Peder, bunun Sümerlilere ait olduğunu söyler ve neden Afrika’da olduğunu düşündüklerini sorar. Bir bakışta Sümerlilere ait olduğunu bilmesi, onun konunun uzmanı bir arkeolog olduğunun da göstergesi niteliğindedir. Adam bu soruyu yanıtsız bırakır. Adam, pederin merak uyandıran bu durumu araştırmak isteyeceğinden emindir.

Daha sonra film, Kenya’da Nairobi’de İngiliz Ordu Karargâhında devam eder. Peder görevi kabul etmiştir. Peder karargâhın merdivenlerinde elindeki örneği incelerken, kapının önünden İngiliz askerleri geçer ve pederin yüzündeki ifade değişir. Gözünün önüne eskiye ait bir görüntü gelir. Daha sonradan bunun İkinci Dünya Savaşına ait olduğu anlaşılacaktır. Görüntü, bir adamın Bay Merrin’ı binbaşının onu çağırdığını söylemesi üzerine kesilir ve adının Merrin olduğunu öğrendiğimiz peder binbaşının yanına gider.

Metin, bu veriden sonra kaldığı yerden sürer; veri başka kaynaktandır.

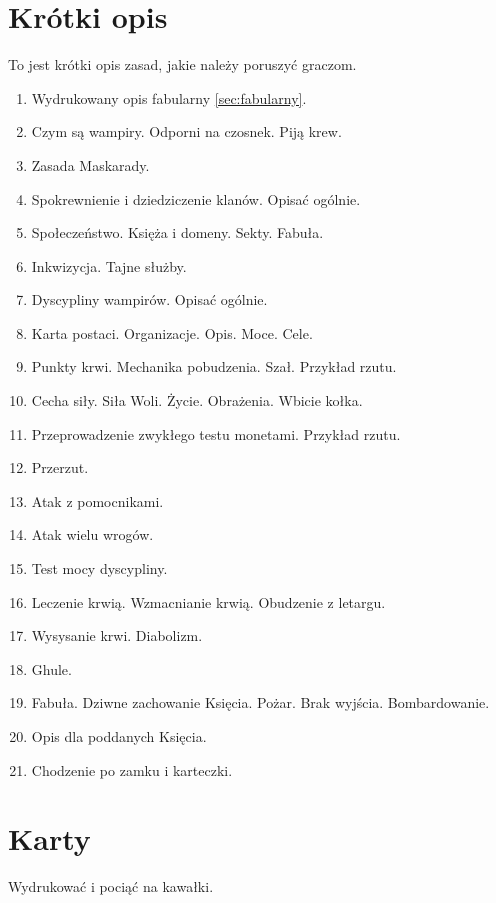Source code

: \section{Krótki opis}
	To jest krótki opis zasad, jakie należy poruszyć graczom.
	\begin{enumerate}
		\item Wydrukowany opis fabularny \ref{sec:fabularny}.
		\item Czym są wampiry. Odporni na czosnek. Piją krew.
		\item Zasada Maskarady.
		\item Spokrewnienie i dziedziczenie klanów. Opisać ogólnie.
		\item Społeczeństwo. Księża i domeny. Sekty. Fabuła.
		\item Inkwizycja. Tajne służby.
		\item Dyscypliny wampirów. Opisać ogólnie.
		\item Karta postaci. Organizacje. Opis. Moce. Cele.
		\item Punkty krwi. Mechanika pobudzenia. Szał. Przykład rzutu.
		\item Cecha siły. Siła Woli. Życie. Obrażenia. Wbicie kołka.
		\item Przeprowadzenie zwykłego testu monetami. Przykład rzutu.
		\item Przerzut.
		\item Atak z pomocnikami.
		\item Atak wielu wrogów.
		\item Test mocy dyscypliny.
		\item Leczenie krwią. Wzmacnianie krwią. Obudzenie z letargu.
		\item Wysysanie krwi. Diabolizm.
		\item Ghule.
		\item Fabuła. Dziwne zachowanie Księcia. Pożar. Brak wyjścia. Bombardowanie.
		\item Opis dla poddanych Księcia.
		\item Chodzenie po zamku i karteczki.
	\end{enumerate}

		
\section{Karty}
	Wydrukować i pociąć na kawałki.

Binbaşı kelebek koleksiyonu yapan bir adamdır. Peder Merrin’e kazı hakkında bilgi verir. Bu sırada içeri adının Francis olduğunu öğrenilen bir peder girer. Kazı sırasında beraber çalışacaklardır. Aralarında geçen konuşmada, pederin artık din ile ilgilenmediğini ve kendisine peder yerine bay kelimesinin kullanılmasını istediğini ima eder. Peder Francis, Vatikan’ın binbaşıyı görevlendirdiğini söyler ve kazı alanında dine değerle uygun hareket edilip edilmediğinden emin olmak istedikleri için de, bir pederin bulunmasını istemektedirler. Merrin kazı alanının Vatikan’a neden açıldığı diye sorar. Binbaşı, “biz açmadık, yani resmen” der. Ancak Peder Francis ile bakışmalarından bir şeyler sakladıkları bellidir. Daha sonradan, orada Vatikan’ın örtbas ettiği bir olayın yaşlandığı anlaşılacaktır. Peder Francis, Merrin’e bu konu ile ilgili teorisini sorar. Merrin Vatikan’ın bu konu ile ilgili kaynaklarının olması gerektiğini söyler ancak enteresan bir biçimde bu konu ile ilgili bir kaynak yoktur. Böyle bir kaynağın olmadığını söyleyen Peder Francis, “en az biz de sizin kadar karanlıktayız” der. Bu ifade, diğer bir anlatım ile Merrin’in inançsızlığını ve bu nedenle içinde bulunduğu karanlığı ifade etmek için kullanılmıştır.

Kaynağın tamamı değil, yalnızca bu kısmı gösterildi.